При создании своих произведений он руководится данными внутреннего опыта, данными, приобретенными путем самонаблюдения; в своих героях он повторяет свой душевный мир, самого себя; его герои исключительно – плод работы его ума и чувства, дети его фантазии.
Все его типичнейшие герои первого периода живут одинокой, обособленной жизнью. Таков, например, студент Покровский, затворившийся от семьи и мира в своей комнате и сидящий над книгами, таков жрец науки Ордынов, живущий «как будто в монастыре, как будто отрешившийся от света»; одичавший в своем уединении, не видавший, что за пределами его монастыря «есть другая: жизнь – шумная, гремящая, вечно волнующаяся, вечно меняющаяся»; таков герой «Белых ночей», мучающийся тоской одиночества, сентиментальный мечтатель, у которого «так мало действительной жизни» и который находит счастье в том, что целыми днями, ночами, неделями «повторяет в своих мечтаниях те редкие минуты», когда ему приходится пожить настоящей, реальной жизнью; такова развивающаяся одиноко Неточка Незванова, живущая «жизнью фантазии, жизнью резкого отчуждения от всего окружающего», смотрящая на мир действительный сквозь призму мира идиллического, воздвигнутого игрой фантазии.

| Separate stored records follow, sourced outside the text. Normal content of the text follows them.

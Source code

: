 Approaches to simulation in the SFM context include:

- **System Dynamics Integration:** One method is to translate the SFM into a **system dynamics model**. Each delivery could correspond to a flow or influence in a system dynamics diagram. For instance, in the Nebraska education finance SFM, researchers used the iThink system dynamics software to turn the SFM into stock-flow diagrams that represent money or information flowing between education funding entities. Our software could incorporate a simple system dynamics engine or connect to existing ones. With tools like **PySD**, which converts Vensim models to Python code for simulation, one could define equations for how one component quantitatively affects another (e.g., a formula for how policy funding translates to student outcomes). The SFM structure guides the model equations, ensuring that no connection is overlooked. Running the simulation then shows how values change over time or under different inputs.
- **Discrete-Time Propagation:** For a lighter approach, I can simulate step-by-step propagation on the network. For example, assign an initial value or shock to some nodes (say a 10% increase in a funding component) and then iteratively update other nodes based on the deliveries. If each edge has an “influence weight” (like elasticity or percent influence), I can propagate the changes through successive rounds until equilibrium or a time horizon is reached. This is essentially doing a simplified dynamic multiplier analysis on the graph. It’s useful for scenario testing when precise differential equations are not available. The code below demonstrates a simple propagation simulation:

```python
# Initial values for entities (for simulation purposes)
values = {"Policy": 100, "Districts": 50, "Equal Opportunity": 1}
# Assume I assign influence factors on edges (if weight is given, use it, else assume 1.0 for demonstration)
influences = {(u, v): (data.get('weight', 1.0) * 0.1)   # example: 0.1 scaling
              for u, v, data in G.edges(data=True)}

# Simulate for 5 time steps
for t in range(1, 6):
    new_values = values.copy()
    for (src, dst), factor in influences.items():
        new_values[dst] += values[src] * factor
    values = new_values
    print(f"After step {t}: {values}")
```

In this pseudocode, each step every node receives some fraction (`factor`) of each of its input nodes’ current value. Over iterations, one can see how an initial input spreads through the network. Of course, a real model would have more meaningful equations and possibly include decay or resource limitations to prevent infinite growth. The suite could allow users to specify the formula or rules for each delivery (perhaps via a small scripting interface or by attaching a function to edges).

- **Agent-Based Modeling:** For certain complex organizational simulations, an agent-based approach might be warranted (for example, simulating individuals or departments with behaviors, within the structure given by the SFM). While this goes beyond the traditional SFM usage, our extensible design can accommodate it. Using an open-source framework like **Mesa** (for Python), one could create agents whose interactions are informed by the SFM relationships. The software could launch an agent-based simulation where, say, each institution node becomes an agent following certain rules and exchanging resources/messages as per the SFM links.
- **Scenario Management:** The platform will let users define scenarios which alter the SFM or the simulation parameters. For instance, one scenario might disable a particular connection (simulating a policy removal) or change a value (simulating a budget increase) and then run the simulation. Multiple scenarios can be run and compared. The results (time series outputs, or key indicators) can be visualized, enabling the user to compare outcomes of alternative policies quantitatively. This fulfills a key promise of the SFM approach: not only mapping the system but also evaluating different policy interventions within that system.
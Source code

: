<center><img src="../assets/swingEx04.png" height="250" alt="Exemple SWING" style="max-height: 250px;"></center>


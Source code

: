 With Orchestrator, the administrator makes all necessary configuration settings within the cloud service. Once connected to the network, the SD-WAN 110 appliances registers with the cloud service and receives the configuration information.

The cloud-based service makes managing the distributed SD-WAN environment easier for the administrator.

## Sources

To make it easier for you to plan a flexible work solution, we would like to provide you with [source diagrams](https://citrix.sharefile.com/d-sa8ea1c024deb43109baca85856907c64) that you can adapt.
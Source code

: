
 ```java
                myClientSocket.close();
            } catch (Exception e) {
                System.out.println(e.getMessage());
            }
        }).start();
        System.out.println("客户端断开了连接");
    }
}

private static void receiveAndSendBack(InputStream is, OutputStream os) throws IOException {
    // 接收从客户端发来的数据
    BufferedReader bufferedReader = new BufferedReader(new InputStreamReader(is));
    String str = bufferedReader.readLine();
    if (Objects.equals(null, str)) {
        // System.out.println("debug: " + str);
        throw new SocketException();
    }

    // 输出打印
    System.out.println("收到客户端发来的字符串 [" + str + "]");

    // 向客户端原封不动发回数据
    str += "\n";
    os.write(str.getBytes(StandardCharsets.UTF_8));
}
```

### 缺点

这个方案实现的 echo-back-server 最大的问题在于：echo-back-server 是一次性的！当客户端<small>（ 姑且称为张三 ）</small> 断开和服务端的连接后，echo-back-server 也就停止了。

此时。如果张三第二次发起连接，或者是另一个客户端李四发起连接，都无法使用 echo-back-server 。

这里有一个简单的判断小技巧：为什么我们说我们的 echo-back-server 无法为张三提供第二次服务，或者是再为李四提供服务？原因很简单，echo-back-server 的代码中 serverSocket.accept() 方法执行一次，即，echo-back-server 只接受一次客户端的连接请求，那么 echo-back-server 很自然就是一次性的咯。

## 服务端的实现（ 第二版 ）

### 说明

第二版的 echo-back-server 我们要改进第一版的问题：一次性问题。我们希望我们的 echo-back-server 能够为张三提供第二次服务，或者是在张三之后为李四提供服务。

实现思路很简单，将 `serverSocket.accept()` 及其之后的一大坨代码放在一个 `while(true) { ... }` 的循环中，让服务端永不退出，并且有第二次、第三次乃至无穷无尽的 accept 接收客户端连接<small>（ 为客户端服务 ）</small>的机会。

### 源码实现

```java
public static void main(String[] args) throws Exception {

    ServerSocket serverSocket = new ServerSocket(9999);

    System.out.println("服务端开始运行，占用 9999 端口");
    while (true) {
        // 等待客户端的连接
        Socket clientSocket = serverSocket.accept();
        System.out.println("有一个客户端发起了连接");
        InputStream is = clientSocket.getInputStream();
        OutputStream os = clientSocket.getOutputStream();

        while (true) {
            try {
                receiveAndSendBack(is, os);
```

Все эти герои нервно больные, а иногда и прямо сумасшедшие люди. Все они люди, изнывающие в борьбе «судорожно напряженной воли и внутреннего бессилия». Вся их психическая жизнь сводится к лихорадочной смене колеблющихся, противоположных настроений, «странных» мыслей, «темных» ощущений, «необъяснимых» и «неудержимых» порывов…
Романтик по основному направлению своей творческой работы, замкнувшийся в мире субъективных явлений, повинующийся исключительно императиву возбужденной фантазии, Достоевский тем не менее заявил себя реалистом по приемам, которые он употреблял при изображении отмежеванной им области творчества.
Постоянные наблюдения над душевным миром, постоянный внутренний опыт выработали в нем опытного, правдивого исследователя этого мира, привели его к реалистическому анализу «темных» уголков души.
Так, в первый период своей литературной деятельности гениальный писатель стоял на распутье, на рубеже романтизма и реализма. И в данном случае он разделил участь своего главного учителя – полуромантика и полуреалиста[2] Гофмана.
Период пребывания на каторге Достоевский считал периодом своего перерождения.
Каторга расширила круг его наблюдений, дала ему возможность от наблюдений, ограничивавшихся сферой внутреннего опыта, перейти к наблюдениям над «живыми людьми», над «практической жизнью».
Ознакомившись с «живыми людьми» и «практической жизнью», он объявляет себя исцелившимся нравственно и душевно. «Сделай одолжение, – пишет он брату вскоре после своего освобождения из «мертвого дома», – и не подозревай, что я такой же меланхолик и такой же мнительный, как был в Петербурге в последние годы. Все совершенно прошло, как рукой сняло». Вера в нравственное величие русского народа, который он узнал на каторге, внушает ему светлые надежды, позволяет ему «смотреть вперед бодро».
Но мысль о душевном исцелении была не более, как иллюзия, как самообман. Душевное перерождение было куплено слишком дорогой ценой.
«Вот уже скоро десять месяцев, как я вышел из каторги и начал свою новую жизнь, говорит он в одном письме. – А те четыре года считал я за время, в которое я был похоронен живой и зарыт в гробу. Что за ужасное было это время, не в силах я рассказать тебе, друг мой. Это было страдание невыразимое, бесконечное, потому что всякий час, всякая минута тяготели, как камень, у меня на душе. Во все четыре года не было мгновения, в которое я бы не чувствовал, что я в каторге».
Одним из главных источников «невыразимого, бесконечного» страдания являлось отрицательное отношение к Достоевскому со стороны каторжников.
Каторжники видели в Достоевском прежде всего дворянина, представителя чуждого, враждебного им класса; они ненавидели его.
В «Записках из мертвого дома» он часто жалуется на их ненависть.